[Stored items]
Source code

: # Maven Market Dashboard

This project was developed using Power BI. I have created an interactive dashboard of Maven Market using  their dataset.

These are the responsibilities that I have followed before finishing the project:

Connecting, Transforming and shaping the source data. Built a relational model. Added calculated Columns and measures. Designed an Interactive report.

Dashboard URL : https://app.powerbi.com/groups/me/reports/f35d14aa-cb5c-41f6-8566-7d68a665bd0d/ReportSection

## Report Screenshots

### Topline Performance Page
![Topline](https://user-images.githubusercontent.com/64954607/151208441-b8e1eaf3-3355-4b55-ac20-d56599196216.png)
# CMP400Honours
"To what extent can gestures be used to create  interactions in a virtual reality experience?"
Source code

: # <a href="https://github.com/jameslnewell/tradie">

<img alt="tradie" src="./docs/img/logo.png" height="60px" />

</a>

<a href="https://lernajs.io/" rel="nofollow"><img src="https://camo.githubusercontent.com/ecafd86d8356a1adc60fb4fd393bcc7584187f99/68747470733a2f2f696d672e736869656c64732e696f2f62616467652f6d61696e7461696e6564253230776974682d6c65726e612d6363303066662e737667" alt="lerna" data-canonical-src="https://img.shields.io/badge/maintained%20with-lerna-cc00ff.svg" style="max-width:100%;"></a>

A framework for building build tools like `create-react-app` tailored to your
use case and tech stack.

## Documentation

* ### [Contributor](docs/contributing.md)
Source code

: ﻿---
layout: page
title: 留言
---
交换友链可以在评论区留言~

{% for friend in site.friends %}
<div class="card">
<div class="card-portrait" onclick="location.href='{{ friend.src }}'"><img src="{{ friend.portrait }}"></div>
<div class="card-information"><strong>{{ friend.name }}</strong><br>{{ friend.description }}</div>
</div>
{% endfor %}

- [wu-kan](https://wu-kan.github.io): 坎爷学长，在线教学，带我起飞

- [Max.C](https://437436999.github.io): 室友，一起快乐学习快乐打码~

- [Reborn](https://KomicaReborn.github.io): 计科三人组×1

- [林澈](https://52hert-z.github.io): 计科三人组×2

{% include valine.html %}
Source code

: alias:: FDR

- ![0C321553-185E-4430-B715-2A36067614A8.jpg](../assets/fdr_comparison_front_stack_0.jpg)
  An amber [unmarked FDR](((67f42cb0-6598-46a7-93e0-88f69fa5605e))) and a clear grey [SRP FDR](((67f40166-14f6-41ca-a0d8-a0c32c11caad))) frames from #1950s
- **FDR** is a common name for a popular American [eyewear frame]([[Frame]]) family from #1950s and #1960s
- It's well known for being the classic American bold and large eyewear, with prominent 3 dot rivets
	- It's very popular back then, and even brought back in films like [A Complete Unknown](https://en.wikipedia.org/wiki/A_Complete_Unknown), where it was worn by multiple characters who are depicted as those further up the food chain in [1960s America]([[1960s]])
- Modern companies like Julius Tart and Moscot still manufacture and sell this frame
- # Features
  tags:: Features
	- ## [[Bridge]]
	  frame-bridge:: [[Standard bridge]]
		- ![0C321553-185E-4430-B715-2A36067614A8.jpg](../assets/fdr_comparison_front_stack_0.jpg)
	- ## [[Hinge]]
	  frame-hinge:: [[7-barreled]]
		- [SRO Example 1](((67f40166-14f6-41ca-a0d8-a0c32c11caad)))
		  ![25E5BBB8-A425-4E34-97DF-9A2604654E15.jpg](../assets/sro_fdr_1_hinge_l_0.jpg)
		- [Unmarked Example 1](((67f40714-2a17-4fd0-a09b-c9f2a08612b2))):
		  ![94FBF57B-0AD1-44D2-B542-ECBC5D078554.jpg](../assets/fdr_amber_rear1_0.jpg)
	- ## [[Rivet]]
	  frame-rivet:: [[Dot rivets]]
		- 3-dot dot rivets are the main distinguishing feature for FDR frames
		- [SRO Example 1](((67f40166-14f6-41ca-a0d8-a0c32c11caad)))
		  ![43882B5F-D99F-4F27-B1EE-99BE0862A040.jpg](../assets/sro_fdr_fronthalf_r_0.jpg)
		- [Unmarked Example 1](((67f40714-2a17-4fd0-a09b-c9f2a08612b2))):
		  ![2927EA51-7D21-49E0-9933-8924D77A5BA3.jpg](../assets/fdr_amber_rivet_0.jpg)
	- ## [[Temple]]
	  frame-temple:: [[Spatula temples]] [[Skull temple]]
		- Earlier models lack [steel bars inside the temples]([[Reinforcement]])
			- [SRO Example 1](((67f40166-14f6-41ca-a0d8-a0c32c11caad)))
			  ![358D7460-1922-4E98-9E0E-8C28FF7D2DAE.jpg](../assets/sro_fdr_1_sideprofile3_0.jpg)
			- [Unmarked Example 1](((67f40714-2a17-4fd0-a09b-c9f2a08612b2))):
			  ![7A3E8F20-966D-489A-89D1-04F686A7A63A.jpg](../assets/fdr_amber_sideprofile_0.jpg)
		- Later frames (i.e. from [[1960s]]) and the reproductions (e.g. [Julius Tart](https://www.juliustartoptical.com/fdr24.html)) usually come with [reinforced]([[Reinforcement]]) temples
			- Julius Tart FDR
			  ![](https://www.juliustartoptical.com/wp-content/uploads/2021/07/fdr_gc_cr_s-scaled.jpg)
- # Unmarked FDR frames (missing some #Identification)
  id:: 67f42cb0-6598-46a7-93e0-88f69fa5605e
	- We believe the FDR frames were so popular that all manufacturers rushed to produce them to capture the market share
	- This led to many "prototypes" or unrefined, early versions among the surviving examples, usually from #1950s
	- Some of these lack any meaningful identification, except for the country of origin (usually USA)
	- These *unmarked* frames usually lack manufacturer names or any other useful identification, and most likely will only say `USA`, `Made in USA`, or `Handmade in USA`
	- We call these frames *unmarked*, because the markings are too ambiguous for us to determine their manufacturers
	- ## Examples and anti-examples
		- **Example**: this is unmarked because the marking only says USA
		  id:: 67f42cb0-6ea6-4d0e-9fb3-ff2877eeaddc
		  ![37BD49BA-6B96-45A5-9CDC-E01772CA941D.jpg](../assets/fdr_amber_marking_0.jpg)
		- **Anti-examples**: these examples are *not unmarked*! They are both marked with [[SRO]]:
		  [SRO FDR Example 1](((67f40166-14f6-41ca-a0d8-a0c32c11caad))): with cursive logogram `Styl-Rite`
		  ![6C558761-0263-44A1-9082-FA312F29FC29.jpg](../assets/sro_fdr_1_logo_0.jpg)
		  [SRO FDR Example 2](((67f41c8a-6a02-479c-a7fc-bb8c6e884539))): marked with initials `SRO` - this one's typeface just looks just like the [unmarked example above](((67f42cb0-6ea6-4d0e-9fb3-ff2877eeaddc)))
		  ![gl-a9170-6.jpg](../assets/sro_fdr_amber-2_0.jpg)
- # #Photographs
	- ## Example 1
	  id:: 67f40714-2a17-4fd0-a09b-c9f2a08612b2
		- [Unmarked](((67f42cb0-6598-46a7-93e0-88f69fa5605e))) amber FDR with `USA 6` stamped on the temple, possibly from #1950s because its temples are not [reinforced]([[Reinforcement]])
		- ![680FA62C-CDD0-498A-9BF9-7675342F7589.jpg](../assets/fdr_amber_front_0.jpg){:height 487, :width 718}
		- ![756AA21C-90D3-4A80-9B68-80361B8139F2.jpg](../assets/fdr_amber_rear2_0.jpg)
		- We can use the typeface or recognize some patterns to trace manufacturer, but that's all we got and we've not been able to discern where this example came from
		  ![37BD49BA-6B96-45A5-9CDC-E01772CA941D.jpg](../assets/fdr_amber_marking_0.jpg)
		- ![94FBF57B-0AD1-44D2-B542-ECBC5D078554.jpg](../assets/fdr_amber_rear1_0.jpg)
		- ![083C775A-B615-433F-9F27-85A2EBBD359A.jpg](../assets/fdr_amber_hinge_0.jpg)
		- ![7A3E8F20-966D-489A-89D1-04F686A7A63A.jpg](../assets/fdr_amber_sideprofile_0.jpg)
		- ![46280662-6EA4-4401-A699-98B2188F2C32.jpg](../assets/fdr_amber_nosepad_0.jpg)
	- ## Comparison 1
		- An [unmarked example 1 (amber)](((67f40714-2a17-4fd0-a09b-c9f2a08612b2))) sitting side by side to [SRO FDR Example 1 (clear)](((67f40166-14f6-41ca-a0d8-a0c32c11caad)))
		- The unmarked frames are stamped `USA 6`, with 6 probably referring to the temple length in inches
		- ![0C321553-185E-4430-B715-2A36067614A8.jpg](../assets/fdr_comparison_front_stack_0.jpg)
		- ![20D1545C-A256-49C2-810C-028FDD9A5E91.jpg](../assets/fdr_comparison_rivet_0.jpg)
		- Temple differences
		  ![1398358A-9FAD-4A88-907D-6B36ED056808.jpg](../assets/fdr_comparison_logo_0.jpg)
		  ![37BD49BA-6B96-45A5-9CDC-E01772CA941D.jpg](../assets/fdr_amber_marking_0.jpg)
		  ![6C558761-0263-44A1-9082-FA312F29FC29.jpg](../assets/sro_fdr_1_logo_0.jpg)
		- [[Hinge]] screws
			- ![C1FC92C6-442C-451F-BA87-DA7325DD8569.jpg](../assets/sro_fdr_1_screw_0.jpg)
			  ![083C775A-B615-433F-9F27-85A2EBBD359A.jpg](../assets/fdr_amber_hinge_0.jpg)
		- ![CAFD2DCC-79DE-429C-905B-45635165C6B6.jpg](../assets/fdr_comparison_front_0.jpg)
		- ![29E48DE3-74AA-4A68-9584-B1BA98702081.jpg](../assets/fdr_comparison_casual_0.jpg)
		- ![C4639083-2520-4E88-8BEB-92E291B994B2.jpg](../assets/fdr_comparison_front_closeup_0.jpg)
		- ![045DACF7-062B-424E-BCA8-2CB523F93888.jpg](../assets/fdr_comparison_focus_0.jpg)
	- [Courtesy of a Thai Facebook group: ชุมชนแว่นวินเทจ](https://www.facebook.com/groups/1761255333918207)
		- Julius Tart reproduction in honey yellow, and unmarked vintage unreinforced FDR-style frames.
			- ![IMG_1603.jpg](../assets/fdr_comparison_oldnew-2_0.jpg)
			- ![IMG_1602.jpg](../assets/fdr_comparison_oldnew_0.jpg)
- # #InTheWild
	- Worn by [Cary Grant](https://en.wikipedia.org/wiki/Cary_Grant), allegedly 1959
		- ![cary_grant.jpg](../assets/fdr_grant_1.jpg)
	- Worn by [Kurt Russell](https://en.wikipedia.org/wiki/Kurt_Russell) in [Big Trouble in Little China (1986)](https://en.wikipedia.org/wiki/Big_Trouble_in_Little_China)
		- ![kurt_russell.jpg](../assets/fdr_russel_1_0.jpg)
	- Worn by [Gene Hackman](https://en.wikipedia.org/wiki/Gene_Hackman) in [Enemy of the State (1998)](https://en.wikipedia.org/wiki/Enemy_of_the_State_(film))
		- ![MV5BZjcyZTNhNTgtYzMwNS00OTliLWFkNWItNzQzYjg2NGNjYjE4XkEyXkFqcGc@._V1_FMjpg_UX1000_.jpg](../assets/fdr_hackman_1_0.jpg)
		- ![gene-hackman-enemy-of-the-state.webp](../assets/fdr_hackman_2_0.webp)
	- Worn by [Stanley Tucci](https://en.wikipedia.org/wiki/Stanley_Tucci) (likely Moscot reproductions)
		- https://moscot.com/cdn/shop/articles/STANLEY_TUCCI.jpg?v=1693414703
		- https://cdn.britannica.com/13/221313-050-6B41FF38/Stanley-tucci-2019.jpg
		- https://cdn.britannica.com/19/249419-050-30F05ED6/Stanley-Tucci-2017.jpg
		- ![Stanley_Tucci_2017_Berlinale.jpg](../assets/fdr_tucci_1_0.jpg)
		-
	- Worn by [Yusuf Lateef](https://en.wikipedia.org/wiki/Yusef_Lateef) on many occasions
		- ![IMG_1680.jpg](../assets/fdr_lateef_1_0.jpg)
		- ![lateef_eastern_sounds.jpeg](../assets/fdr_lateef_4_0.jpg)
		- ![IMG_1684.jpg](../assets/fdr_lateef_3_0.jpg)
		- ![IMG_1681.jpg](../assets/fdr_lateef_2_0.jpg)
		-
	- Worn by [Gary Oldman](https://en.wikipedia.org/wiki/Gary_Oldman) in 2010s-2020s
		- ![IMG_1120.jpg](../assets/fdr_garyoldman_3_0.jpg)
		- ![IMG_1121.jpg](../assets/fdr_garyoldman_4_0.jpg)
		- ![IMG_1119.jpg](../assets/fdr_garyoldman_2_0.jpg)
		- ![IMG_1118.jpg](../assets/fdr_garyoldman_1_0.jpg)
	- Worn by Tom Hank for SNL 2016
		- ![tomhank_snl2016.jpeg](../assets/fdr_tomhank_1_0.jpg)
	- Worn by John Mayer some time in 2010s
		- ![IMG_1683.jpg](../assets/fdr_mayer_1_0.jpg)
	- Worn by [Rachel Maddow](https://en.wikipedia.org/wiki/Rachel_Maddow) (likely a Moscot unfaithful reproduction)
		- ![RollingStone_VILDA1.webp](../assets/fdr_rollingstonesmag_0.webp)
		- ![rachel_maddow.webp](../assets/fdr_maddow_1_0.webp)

# [TASK TO CARRY OUT]
Count every line in the data where the string "lack" occurs. Give nothing except the number.

# [FINISHED TASK]
3